Над кем судьбина не шутила,
И кто проказ ее не раб?
Слепая приговор скрепила,
И с бала я попал в ухаб.
В ухабе, сидя как в берлоге,
Я на досуге рассуждал.
И в жизни, как и на дороге,
Ухабов много насчитал.
 

Далее не помню.

Но возвратимся к зловещему понедельнику. Не только крепко захворал я дорогою, но в Несвиже, где ночевали мы, нас совершенно обокрали: платья, несколько тысяч рублей, лежавших в мешке, и разные другие предметы дорожные, или хозяйственные, которые везли мы в Варшаву, все было дочиста прибрано и похищено. Чтобы иметь возможность ехать далее, жена должна была заложить, для выручения некоторой суммы, разные свои кольца, серьги и ценные вещи. По счастию, догнал нас И. С. Тимирязев, – тогда адъютант великого князя Константина Павловича, и сжалясь над бедствием нашим, ссудил нас двумя тысячами рублей. Avis au lecteur. Вот что значит пускаться в путь в понедельник.

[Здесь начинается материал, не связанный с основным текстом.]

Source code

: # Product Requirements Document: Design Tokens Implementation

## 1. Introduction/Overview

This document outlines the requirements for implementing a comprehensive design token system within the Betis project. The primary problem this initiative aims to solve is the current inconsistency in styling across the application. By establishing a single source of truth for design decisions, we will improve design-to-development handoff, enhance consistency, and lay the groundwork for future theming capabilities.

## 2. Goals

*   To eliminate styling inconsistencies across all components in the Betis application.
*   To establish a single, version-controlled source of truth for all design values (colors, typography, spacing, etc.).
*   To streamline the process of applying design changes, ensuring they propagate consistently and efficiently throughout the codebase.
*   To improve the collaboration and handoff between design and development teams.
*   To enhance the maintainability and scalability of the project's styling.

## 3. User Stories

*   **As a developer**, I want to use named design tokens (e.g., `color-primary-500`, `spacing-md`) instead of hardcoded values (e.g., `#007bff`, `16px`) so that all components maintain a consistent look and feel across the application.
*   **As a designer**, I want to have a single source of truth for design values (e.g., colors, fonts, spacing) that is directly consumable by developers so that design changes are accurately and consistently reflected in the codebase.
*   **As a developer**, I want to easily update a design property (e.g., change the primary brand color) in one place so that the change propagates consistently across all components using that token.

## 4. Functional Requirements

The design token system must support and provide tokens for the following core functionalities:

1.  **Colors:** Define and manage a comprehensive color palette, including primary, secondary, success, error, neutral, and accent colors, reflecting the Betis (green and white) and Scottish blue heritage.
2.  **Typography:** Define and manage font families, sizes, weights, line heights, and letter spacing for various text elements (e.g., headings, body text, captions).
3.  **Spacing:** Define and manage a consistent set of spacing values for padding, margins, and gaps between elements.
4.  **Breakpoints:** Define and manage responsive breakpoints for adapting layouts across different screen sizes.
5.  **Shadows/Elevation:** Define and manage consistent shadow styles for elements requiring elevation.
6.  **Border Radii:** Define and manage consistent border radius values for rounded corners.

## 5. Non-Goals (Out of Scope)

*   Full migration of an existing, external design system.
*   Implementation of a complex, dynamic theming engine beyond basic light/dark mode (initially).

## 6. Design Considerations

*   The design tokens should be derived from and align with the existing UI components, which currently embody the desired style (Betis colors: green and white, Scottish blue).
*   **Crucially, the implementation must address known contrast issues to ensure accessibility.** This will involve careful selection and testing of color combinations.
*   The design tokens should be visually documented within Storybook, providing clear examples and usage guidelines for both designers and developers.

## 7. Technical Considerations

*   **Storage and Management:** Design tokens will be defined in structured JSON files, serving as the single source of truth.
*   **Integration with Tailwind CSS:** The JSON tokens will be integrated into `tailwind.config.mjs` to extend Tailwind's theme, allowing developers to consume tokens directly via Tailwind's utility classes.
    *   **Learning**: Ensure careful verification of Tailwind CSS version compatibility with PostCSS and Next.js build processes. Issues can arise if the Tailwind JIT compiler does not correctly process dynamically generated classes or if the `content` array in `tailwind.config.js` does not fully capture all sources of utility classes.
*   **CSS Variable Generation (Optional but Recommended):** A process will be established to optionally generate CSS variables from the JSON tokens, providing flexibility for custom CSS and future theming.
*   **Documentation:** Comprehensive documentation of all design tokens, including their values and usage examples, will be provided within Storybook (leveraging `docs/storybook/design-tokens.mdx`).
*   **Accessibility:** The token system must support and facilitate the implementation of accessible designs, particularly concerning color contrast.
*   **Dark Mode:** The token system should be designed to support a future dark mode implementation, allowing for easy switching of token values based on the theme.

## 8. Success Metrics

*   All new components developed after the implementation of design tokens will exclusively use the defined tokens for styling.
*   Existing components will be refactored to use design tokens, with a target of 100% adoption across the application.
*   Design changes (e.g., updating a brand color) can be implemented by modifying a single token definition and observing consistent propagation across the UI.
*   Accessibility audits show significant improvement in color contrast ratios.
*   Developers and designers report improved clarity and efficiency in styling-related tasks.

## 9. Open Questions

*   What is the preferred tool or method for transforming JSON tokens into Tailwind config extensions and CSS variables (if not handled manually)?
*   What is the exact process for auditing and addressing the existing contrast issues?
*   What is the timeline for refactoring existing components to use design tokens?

Приезд Государя в Варшаву еще более оживил ее. Поляки впечатлительны: на них сильно и горячо отражаются и радость, и горе; свита Императора была многолюдна и блистательна: князь Волконский, граф Уваров, Милорадович, Остерман, князь Меншиков, генерал Потемкин, любимец Семеновского полка и гвардии, граф Чернышов и многие другие, более или менее известные, военные лица; по части гражданской граф Каподистриа с двумя своими правыми руками: графом Матушевичем и Севериным; государственный секретарь Марченко с Арзамасцем Жихаревым. Все съехались, более или менее, доброжелательными и вежливыми гостями; даже и не совершенно сочувствующие возрождению Польши увлекались новостью и блестящею обстановкою зрелища. Пред ними, как и предо всеми, ставилась и разыгрывалась новая драма. На военных же особенно отсвечивались славные дни недавних побед и вступления в Париж Победителя.

IX

Но пора спуститься с временного подножия человека полуполитического, куда попал я, на смиренный участок, которым наделен я в области литературной.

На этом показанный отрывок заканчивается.